Ver. 9. Neither hath he kept back anything from me but thee.] As the beams of the sun shining upon fire doth discourage the burning of that, so should the shining of God’s mercies or man’s favours on us quench and quell lust and licentiousness in us.

Because thou art his wife.] In primitiva ecclesia Christiani animo animaque inter se miscebantur, et omnia, praeter uxores, indiscreta habebant, saith Tertullian. Community of wives is a monster in religion. (a)

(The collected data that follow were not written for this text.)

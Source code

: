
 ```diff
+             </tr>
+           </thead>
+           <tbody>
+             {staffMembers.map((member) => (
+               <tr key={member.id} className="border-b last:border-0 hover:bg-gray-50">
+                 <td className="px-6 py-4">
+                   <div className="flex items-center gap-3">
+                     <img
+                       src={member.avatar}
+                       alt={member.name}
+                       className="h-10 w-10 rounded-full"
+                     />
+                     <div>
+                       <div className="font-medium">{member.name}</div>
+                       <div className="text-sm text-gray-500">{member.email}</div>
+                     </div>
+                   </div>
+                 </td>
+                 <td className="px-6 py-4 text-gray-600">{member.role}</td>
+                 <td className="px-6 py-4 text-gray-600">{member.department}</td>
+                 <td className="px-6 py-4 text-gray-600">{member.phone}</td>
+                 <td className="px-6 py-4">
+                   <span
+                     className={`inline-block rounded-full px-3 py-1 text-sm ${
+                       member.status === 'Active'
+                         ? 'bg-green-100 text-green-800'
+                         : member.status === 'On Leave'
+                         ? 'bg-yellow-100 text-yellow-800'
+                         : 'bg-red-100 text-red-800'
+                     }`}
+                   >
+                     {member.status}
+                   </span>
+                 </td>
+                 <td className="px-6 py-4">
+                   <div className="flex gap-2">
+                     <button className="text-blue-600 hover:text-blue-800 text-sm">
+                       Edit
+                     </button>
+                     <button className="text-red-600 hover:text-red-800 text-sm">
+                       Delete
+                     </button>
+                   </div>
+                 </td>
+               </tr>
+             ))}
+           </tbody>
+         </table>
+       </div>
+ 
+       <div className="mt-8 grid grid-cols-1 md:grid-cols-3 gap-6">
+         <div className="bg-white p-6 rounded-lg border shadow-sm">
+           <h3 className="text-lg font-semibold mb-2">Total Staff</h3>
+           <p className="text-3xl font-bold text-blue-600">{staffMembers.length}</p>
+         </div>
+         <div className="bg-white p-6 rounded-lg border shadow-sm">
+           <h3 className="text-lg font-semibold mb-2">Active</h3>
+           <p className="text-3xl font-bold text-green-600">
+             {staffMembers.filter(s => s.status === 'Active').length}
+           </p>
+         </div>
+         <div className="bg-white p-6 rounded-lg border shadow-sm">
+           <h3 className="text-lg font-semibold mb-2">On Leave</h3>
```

How then can I do this great wickedness? &c.] So he calls it; not a trick of youth, a light offence, a peccadillo; but "wickedness," and "great wickedhess." Abhorred be that religion of Rome that licenseth it; nothing better herein than that of the Turks, whose Koran tells us, that God did not give men lusts and appetites to be frustrated, but enjoyed; as made for the enjoyment of man, and not for his torment, wherein his Creator delights not. (b)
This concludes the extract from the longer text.